ECLI:NL:RBDHA:2023:3997

Rechtbank Den Haag

Datum uitspraak
23 maart 2023
Publicatiedatum
27 maart 2023
Zaaknummer
NL23.4851
Instantie
Rechtbank Den Haag
Type
Uitspraak
Rechtsgebied
Bestuursrecht; Vreemdelingenrecht
Procedures
  • Eerste aanleg - enkelvoudig
Vindplaatsen
  • Rechtspraak.nl
AI samenvatting door LexboostAutomatisch gegenereerd

Afwijzing verzoek om voorlopige voorziening in asielzaak met betrekking tot verantwoordelijkheid van Frankrijk

In deze zaak heeft de voorzieningenrechter van de Rechtbank Den Haag op 23 maart 2023 uitspraak gedaan in een verzoek om een voorlopige voorziening in het kader van een asielaanvraag. De verzoeker, vertegenwoordigd door zijn gemachtigde mr. D.J.G.M. Berben, had beroep ingesteld tegen een besluit van de staatssecretaris van Justitie en Veiligheid, waarin werd gesteld dat Frankrijk verantwoordelijk is voor de behandeling van de asielaanvraag van de verzoeker. Dit besluit was genomen op 14 februari 2023.

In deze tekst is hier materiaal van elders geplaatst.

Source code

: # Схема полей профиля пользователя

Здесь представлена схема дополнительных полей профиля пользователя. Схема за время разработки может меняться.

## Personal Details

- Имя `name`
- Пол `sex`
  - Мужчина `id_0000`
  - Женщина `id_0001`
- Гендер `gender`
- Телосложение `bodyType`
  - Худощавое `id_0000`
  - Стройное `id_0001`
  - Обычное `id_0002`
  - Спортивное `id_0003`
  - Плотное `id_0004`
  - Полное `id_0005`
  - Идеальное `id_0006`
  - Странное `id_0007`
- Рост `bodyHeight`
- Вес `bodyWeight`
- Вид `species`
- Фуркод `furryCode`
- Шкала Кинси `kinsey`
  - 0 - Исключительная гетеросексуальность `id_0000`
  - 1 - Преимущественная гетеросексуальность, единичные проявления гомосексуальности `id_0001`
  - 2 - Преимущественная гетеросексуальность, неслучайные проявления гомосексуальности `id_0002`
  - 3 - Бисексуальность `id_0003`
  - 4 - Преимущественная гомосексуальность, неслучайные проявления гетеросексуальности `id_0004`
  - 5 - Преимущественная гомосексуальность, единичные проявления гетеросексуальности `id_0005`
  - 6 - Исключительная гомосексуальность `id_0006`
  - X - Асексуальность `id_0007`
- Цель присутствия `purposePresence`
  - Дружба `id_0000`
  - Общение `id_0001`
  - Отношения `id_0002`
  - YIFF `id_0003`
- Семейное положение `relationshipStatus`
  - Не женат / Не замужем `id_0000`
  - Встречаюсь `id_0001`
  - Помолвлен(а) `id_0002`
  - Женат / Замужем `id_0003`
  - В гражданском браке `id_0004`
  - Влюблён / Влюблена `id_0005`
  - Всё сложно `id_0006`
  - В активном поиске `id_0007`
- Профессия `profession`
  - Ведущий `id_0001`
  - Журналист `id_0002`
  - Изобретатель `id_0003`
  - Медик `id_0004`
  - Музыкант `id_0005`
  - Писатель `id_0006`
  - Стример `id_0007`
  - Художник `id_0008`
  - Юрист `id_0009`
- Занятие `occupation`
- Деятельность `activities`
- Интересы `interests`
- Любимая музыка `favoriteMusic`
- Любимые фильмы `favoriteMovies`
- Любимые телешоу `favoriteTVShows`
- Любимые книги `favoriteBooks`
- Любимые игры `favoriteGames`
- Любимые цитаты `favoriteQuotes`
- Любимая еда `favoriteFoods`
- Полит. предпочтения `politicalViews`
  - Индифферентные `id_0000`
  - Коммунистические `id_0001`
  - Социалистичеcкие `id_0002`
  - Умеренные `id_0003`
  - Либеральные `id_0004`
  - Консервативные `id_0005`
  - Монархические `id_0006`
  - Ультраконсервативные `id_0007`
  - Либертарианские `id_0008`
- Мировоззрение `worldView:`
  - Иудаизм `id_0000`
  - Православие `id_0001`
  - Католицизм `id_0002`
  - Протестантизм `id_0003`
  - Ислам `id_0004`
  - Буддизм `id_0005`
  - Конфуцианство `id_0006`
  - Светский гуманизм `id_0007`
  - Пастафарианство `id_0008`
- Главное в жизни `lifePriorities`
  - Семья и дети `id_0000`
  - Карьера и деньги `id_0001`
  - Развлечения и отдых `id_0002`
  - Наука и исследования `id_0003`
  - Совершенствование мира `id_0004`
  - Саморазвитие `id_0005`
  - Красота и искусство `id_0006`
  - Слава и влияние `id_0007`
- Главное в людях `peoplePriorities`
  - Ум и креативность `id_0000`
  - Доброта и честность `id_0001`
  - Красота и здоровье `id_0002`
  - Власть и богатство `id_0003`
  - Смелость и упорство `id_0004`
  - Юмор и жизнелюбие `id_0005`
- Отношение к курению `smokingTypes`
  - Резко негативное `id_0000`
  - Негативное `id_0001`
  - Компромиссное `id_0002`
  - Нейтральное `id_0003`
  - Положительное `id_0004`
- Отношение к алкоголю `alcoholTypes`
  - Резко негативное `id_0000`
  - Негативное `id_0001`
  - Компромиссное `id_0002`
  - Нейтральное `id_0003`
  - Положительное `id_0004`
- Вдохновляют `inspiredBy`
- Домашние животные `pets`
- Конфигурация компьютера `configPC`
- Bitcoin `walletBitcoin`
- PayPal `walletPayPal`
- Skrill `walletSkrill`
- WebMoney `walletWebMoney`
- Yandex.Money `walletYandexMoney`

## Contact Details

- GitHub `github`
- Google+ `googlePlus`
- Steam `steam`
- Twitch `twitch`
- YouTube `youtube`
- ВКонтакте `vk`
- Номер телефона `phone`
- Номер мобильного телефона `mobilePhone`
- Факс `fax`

De voorzieningenrechter heeft het verzoek om een voorlopige voorziening behandeld op 20 maart 2023, waarbij de verzoeker aanwezig was met zijn gemachtigde en de verweerder vertegenwoordigd was door mr. P.H. Hillen. Tijdens de zitting is het verzoek om een voorlopige voorziening besproken in samenhang met een andere zaak (NL23.4850), waarin het beroep van de verzoeker ongegrond werd verklaard.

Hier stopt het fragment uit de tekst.